### Task statement
Could you say how many lines in the entries contain the string "warning"? Give only that number.

### Provided records
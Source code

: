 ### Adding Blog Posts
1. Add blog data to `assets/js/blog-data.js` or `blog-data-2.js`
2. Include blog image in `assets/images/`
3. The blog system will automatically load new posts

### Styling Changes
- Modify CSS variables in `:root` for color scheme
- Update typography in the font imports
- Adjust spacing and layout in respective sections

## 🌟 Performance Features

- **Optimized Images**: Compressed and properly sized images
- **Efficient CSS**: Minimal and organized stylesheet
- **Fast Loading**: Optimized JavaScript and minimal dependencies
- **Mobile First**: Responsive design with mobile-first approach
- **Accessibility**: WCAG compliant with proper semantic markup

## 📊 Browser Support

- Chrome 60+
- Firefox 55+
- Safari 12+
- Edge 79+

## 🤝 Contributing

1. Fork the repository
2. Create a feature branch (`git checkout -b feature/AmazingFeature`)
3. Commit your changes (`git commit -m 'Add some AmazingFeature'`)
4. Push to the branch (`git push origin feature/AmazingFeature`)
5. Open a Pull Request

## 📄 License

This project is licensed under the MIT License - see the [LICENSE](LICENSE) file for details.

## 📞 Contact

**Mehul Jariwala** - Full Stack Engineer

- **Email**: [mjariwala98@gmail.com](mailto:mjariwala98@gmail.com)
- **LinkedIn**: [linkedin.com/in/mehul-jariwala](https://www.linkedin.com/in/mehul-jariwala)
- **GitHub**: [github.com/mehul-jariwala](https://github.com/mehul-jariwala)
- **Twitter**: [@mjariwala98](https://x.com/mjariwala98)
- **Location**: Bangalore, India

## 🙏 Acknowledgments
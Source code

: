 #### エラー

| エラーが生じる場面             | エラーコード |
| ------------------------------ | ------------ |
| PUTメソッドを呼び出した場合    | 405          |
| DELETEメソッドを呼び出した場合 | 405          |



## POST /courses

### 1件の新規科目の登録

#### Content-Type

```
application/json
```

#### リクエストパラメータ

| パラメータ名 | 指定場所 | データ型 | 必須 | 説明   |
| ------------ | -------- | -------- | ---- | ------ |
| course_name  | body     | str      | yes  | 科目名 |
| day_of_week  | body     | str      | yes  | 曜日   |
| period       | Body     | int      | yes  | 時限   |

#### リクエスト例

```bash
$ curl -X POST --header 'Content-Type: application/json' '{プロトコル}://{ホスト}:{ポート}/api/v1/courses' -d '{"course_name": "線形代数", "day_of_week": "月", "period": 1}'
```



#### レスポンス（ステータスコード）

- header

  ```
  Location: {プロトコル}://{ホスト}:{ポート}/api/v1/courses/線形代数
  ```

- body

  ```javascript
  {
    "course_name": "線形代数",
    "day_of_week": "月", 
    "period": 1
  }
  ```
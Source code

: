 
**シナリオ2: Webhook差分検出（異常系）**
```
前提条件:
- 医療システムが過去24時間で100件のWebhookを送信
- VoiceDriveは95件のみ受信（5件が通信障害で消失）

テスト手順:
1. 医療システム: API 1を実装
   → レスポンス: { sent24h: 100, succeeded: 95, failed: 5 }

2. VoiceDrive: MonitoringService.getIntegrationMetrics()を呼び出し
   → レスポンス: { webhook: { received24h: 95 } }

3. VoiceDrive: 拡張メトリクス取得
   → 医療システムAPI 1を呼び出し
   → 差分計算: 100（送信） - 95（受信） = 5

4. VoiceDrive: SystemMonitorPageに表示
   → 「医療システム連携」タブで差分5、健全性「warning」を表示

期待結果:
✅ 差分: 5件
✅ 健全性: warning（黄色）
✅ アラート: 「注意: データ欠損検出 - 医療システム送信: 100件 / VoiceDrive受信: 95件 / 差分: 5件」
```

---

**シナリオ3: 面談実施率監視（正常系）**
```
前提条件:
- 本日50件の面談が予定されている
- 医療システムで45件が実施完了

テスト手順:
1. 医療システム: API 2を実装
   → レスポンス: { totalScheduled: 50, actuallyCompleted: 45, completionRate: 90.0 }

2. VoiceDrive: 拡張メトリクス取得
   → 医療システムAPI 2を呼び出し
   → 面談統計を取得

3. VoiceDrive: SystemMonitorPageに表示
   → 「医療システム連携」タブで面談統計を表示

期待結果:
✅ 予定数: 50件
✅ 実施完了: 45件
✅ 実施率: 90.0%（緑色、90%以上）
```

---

### Your solution
2